Et elle possédait également assez de puissance pour faire bouger les arbres, ajouta Warrius in petto. Une donnée que Marina ignorait (ce n'était pas le genre de détail qu'elle aurait oublié de lui communiquer), mais qu'il ne faudrait pas négliger lors des négociations.

— Et... – Sérhà fit un geste en direction de la dernière Sylvidre du groupe – ... Apparemment vous êtes son ami, et il paraît donc qu'on peut vous faire confiance.

Warrius étrécit les yeux, soudain soupçonneux. Alors non, il ne connaissait pas cette Sylvidre, s'apprêtait-il à réfuter, pas plus qu'il n'était « son ami », mais les mots restèrent bloqués au fond de sa gorge.
Il se mordit la lèvre inférieure. Les papillons dans son bas-ventre dansaient. Il connaissait cette Sylvidre, corrigea-t-il.

— Prenez garde à leurs illusions télépathiques, amiral, lui glissa Ishikura.

L'intervention perturba Sérhà, qui cligna rapidement des paupières comme si elle s'apercevait qu'un élément important lui manquait.

— Ah oui, reprit-elle. Je... Je l'ai ramené de Redemption lorsque le bombardement a débuté. À ce moment il était plus sûr d'utiliser un camouflage, mais je ne crois pas que cela ait encore une utilité... Qu'en pensez-vous, Mère ?
— Je pense qu'en effet cela n'apporte plus que de la confusion, acquiesça Helani.

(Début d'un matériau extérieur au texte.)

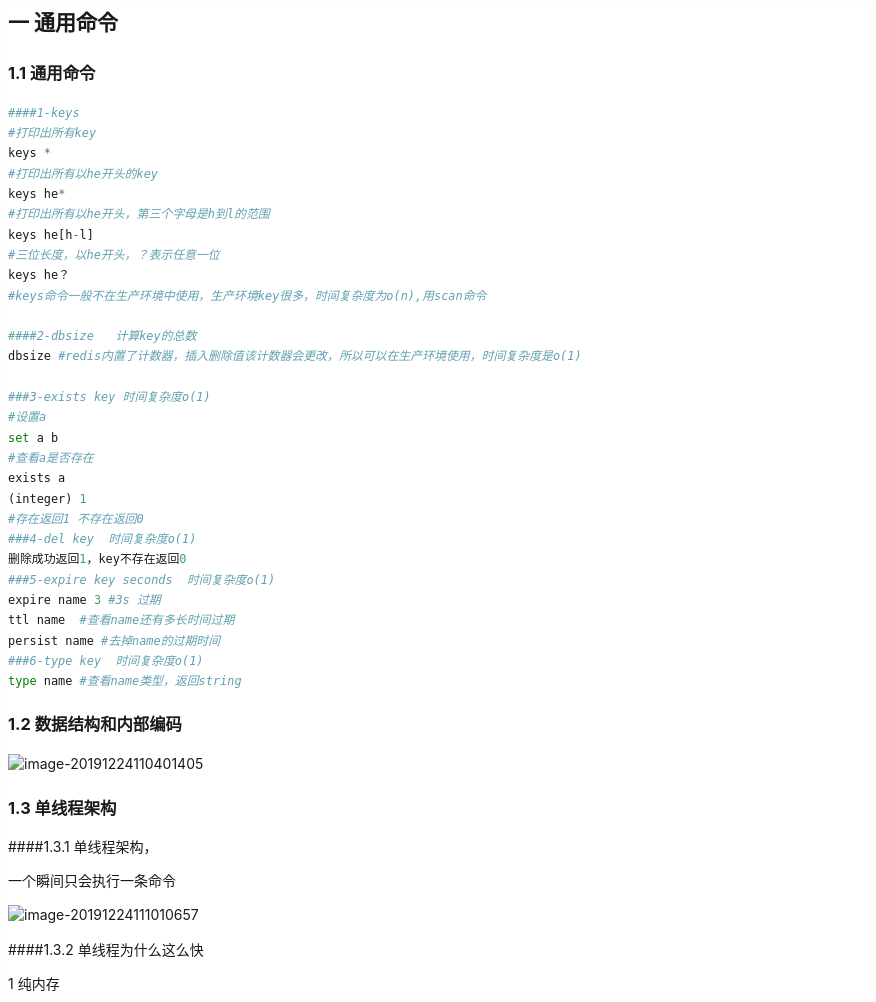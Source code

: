 ## 一 通用命令

### 1.1 通用命令

```python
####1-keys 
#打印出所有key
keys * 
#打印出所有以he开头的key
keys he*
#打印出所有以he开头，第三个字母是h到l的范围
keys he[h-l]
#三位长度，以he开头，？表示任意一位
keys he？
#keys命令一般不在生产环境中使用，生产环境key很多，时间复杂度为o(n),用scan命令

####2-dbsize   计算key的总数
dbsize #redis内置了计数器，插入删除值该计数器会更改，所以可以在生产环境使用，时间复杂度是o(1)

###3-exists key 时间复杂度o(1)
#设置a
set a b
#查看a是否存在
exists a
(integer) 1
#存在返回1 不存在返回0
###4-del key  时间复杂度o(1)
删除成功返回1，key不存在返回0
###5-expire key seconds  时间复杂度o(1)
expire name 3 #3s 过期
ttl name  #查看name还有多长时间过期
persist name #去掉name的过期时间
###6-type key  时间复杂度o(1)
type name #查看name类型，返回string
```

### 1.2 数据结构和内部编码

![image-20191224110401405](https://tva1.sinaimg.cn/large/006tNbRwgy1ga7mt5tzjnj30q20pgn5n.jpg)

### 1.3 单线程架构

####1.3.1 单线程架构，

一个瞬间只会执行一条命令

![image-20191224111010657](https://tva1.sinaimg.cn/large/006tNbRwgy1ga7mzj7rpoj30wu0egq5t.jpg)

####1.3.2 单线程为什么这么快

1 纯内存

Un amusement sibyllin transparaissait dans son ton solennel, étira le coin de ses lèvres, ne disparut pas lorsqu'elle tendit le bras vers cette Sylvidre qui était décidément très bizarre pour une Sylvidre.

— Je vais vous débrancher, ma Fille. Respirez à fond et essayez de vous tenir tranquille, pour une fois.

Il y eut un petit brrzt. Warrius sentit un frisson désagréable autour de sa nuque, puis le... euh... visiblement son cerveau manqua un battement, le temps se suspendit, et après un blanc d'une durée impossible à déterminer, la réalité reprit son cours dans un hoquet et une flopée de jurons.

— ...tain de nom de saloperie de machin de mes deux ! Aïeuh !

Et ça, ce n'était pas du tout la voix d'une Sylvidre.